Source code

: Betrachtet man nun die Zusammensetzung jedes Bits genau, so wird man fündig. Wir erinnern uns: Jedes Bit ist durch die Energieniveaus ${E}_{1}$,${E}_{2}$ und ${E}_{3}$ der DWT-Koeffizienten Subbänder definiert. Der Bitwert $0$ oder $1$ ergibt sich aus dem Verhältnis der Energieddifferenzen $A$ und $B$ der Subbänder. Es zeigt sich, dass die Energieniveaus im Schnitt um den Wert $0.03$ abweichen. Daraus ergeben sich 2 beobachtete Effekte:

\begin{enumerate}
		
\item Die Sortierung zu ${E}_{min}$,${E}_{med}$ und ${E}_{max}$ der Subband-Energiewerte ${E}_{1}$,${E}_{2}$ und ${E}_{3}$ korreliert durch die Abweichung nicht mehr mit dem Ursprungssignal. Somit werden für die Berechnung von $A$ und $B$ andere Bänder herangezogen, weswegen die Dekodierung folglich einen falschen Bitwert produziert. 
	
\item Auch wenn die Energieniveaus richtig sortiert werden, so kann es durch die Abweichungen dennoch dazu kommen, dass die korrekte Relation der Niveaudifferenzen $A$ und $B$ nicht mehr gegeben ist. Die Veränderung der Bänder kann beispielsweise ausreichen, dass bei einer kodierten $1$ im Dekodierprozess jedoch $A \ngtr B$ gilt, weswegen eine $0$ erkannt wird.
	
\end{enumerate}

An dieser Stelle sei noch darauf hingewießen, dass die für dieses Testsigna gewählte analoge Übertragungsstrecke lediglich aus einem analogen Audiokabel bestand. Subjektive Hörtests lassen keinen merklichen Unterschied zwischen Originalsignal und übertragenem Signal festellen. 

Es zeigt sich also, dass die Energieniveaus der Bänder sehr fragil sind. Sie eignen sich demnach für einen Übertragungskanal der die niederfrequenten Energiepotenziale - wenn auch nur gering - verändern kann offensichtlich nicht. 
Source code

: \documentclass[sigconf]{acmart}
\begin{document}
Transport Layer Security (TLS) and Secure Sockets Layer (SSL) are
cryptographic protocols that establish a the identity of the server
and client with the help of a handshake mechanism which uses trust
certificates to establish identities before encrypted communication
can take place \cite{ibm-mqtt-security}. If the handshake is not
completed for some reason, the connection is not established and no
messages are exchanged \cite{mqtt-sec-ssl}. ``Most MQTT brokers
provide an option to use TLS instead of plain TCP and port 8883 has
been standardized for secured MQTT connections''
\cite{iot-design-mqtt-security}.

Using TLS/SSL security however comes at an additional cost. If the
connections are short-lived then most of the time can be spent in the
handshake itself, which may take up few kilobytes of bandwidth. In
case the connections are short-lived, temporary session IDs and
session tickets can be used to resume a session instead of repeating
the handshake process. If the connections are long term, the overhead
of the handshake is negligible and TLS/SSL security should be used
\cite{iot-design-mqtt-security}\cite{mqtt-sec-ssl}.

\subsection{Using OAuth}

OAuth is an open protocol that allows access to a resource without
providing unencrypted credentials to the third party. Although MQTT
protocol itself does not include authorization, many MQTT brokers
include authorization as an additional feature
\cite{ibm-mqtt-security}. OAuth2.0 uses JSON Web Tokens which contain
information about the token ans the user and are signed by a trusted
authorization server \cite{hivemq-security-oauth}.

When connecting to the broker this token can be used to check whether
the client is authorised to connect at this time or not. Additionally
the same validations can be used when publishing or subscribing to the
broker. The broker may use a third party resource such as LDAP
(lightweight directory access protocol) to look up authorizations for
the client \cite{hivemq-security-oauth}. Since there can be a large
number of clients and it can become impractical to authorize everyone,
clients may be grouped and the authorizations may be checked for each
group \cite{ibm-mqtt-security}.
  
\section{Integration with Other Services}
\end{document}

###

[What needs to be done] If a line in the listing includes the word "hivemq", it counts; report the number of such lines and nothing else.

[Response box] 2